── Listed records ──

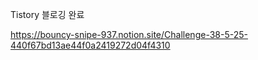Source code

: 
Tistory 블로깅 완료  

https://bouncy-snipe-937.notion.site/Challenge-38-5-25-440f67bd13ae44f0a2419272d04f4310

───
── Listed records ──

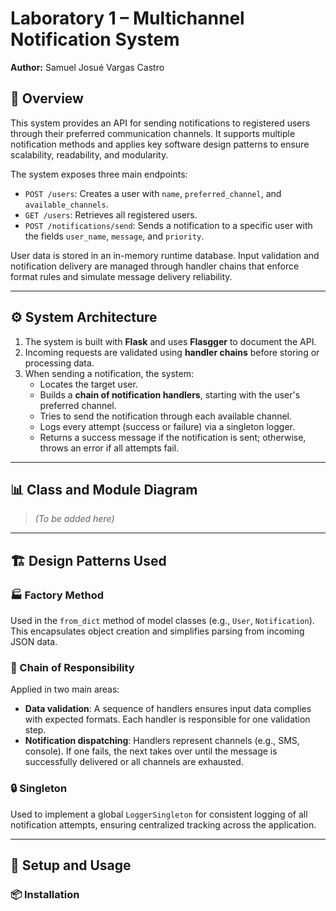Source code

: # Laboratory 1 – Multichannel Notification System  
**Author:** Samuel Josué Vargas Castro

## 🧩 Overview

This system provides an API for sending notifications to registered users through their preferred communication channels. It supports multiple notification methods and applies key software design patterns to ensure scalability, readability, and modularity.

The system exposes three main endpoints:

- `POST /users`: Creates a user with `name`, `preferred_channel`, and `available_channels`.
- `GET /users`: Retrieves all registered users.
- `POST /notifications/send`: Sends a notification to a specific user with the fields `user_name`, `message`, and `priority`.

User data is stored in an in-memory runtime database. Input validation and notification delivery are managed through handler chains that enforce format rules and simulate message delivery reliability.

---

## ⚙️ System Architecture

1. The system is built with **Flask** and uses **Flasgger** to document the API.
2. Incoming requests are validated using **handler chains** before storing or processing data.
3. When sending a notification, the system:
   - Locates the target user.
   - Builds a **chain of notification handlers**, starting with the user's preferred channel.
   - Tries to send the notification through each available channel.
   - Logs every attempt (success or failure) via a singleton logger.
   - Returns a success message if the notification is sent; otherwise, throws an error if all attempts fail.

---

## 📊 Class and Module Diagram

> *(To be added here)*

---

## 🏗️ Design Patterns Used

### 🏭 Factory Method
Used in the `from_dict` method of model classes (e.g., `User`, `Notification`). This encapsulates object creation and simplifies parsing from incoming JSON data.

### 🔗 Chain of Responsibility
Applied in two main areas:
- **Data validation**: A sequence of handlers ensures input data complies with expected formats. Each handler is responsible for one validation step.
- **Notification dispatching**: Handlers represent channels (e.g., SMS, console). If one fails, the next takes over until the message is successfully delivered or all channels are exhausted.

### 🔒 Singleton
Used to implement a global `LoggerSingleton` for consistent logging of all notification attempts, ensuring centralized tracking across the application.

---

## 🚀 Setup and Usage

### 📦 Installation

───
── Listed records ──

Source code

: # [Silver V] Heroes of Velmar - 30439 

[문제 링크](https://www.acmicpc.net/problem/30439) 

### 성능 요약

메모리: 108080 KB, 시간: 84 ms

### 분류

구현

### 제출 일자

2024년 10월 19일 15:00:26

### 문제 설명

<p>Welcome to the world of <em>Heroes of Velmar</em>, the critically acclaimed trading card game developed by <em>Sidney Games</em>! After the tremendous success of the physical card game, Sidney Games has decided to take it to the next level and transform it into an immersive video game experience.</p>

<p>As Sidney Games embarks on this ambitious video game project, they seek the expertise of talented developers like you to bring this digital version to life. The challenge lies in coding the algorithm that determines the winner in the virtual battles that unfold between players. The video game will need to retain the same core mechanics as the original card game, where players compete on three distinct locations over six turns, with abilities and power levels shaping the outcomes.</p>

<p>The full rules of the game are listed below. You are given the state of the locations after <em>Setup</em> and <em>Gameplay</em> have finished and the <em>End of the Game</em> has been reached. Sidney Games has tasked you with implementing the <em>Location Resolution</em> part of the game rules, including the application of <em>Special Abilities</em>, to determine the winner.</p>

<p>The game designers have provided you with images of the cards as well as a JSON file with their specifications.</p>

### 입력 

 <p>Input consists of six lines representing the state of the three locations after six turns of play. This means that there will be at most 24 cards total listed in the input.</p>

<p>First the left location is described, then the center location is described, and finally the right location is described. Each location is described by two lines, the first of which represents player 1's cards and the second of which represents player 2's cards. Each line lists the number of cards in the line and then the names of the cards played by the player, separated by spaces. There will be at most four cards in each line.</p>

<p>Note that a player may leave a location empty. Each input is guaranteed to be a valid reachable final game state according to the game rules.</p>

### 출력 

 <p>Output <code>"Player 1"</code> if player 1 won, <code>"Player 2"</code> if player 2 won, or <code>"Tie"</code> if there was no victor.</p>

───

■ The problem
The lines above starting at the one that contains "This system provides" and ending at the one that contains "The system exposes" must be transcribed exactly, and no other lines may appear.

■ Completed exercise
This system provides an API for sending notifications to registered users through their preferred communication channels. It supports multiple notification methods and applies key software design patterns to ensure scalability, readability, and modularity.

The system exposes three main endpoints:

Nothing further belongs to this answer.